JamesCherrill 4,733 Most Valuable Poster Team Colleague Featured Poster · Answer 2 · 2011-12-29T15:12:54+00:00

use .equals() when comparing strings rather than ==
try to read this link for more info
Java: ==,.equals()

Good advice, yes, but in this case the code is comparing chars, not Strings

char oo = xx.next().charAt(0);
if (oo == 'y')...{

so .equals cannot be used in this situation.

Maybe the problem here is that the y/n is read with a next(), which will leave a newline character unprocessed in the scanner's buffer, so the student name's nextLine() returns the remainder of the current line, ie "".
At line 49 try a nextLine() rather then a next() to read the y/n so that the newline character is processed normally.

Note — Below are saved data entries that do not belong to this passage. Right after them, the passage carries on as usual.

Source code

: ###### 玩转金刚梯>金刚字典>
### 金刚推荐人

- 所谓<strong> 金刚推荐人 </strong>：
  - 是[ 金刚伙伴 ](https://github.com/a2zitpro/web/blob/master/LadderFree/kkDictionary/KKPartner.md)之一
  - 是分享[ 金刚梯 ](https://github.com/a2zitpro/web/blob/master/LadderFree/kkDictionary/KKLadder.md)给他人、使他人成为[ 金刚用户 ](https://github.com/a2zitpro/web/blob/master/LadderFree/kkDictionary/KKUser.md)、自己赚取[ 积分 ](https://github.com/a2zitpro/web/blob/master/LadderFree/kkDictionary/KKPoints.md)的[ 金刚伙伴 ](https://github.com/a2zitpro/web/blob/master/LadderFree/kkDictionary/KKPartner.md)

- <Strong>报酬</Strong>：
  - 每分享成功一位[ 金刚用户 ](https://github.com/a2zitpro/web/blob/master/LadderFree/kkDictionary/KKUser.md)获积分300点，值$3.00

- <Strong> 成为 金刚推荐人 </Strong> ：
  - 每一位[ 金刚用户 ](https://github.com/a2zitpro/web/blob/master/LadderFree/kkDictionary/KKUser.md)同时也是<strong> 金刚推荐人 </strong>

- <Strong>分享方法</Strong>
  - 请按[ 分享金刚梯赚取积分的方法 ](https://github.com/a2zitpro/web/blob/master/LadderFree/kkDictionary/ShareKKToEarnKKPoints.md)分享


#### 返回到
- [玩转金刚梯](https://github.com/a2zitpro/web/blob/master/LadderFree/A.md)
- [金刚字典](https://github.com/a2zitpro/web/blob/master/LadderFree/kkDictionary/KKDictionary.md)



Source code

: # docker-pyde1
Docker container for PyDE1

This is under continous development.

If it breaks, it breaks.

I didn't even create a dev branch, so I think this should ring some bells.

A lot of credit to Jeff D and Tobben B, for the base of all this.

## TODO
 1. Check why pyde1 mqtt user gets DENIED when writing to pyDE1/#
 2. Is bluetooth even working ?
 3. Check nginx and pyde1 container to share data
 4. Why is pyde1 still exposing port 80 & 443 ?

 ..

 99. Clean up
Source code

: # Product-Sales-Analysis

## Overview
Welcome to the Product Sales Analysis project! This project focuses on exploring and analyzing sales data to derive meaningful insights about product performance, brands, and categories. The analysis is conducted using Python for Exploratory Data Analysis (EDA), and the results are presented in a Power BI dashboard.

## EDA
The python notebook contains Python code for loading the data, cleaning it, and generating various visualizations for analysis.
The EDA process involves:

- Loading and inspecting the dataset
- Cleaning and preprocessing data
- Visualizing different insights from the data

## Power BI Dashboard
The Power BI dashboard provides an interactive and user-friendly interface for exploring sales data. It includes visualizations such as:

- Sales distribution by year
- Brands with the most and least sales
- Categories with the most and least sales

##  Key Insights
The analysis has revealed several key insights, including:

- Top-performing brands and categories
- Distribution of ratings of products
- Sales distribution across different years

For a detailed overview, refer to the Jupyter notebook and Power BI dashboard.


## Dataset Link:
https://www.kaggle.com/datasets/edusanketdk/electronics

zeroliken 79 Nearly a Posting Virtuoso · Answer 3 · 2011-12-29T15:19:39+00:00

Good advice, yes, but in this case the code is comparing chars, not Strings
char oo = xx.next().charAt(0);
if (oo == 'y')...{
so .equals cannot be used in this situation.

Maybe the problem here is that the y/n is read with a next(), which will leave a newline character unprocessed in the scanner's buffer, so the student name's nextLine() returns the remainder of the current line, ie "".
At line 49 try a nextLine() rather then a next() to read the y/n so that the newline character is processed normally.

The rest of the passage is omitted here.